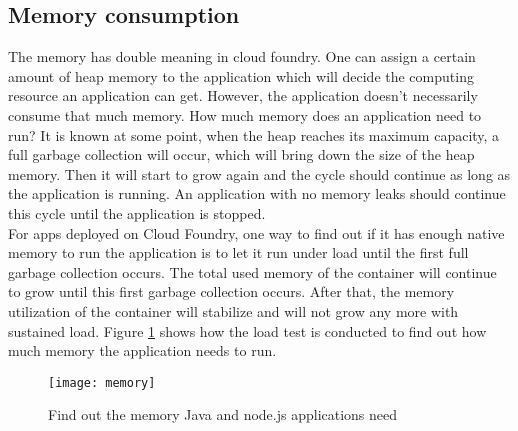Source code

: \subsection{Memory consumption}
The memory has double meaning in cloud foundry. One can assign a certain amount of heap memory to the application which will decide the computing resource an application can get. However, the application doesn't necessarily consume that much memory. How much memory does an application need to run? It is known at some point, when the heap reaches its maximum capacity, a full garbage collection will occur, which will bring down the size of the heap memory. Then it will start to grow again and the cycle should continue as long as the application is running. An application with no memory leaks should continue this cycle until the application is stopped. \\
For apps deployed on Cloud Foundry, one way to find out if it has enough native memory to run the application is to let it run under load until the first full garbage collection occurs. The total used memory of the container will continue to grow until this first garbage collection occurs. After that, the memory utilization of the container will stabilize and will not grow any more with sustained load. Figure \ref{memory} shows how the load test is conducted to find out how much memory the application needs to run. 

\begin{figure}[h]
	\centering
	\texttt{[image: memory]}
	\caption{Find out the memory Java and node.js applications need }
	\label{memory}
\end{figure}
= = = = = = =
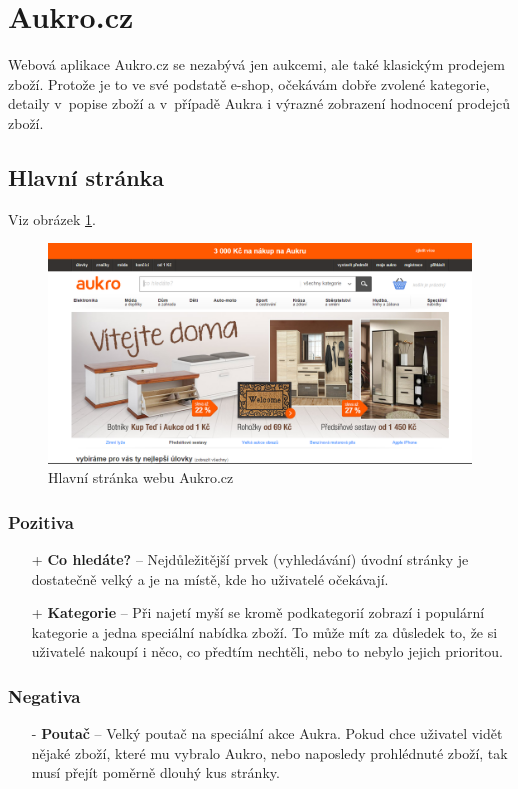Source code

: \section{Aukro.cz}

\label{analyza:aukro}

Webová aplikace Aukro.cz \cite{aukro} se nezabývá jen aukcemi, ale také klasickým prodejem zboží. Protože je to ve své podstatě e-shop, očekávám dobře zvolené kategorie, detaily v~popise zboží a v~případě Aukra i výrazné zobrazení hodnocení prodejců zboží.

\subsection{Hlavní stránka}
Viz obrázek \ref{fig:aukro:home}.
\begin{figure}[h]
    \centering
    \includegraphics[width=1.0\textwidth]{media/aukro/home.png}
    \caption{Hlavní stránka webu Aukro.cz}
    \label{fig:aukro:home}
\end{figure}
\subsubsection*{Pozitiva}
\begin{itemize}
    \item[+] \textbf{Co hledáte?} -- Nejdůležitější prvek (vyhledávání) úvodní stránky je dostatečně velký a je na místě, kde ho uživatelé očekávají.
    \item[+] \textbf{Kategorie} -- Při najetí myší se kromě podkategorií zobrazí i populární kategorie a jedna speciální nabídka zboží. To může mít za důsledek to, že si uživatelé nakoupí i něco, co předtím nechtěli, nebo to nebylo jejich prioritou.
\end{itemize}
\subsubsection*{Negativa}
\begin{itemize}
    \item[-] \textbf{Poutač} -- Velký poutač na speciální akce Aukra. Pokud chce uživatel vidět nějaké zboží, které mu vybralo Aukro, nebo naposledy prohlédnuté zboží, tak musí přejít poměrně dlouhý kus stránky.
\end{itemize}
= = = = = = =
> [WORK ORDER] Check each line of the data above, and please copy the ones in which the string "uživatelé" occurs.

> [RESPONSE AREA]
    \item[+] \textbf{Co hledáte?} -- Nejdůležitější prvek (vyhledávání) úvodní stránky je dostatečně velký a je na místě, kde ho uživatelé očekávají.
    \item[+] \textbf{Kategorie} -- Při najetí myší se kromě podkategorií zobrazí i populární kategorie a jedna speciální nabídka zboží. To může mít za důsledek to, že si uživatelé nakoupí i něco, co předtím nechtěli, nebo to nebylo jejich prioritou.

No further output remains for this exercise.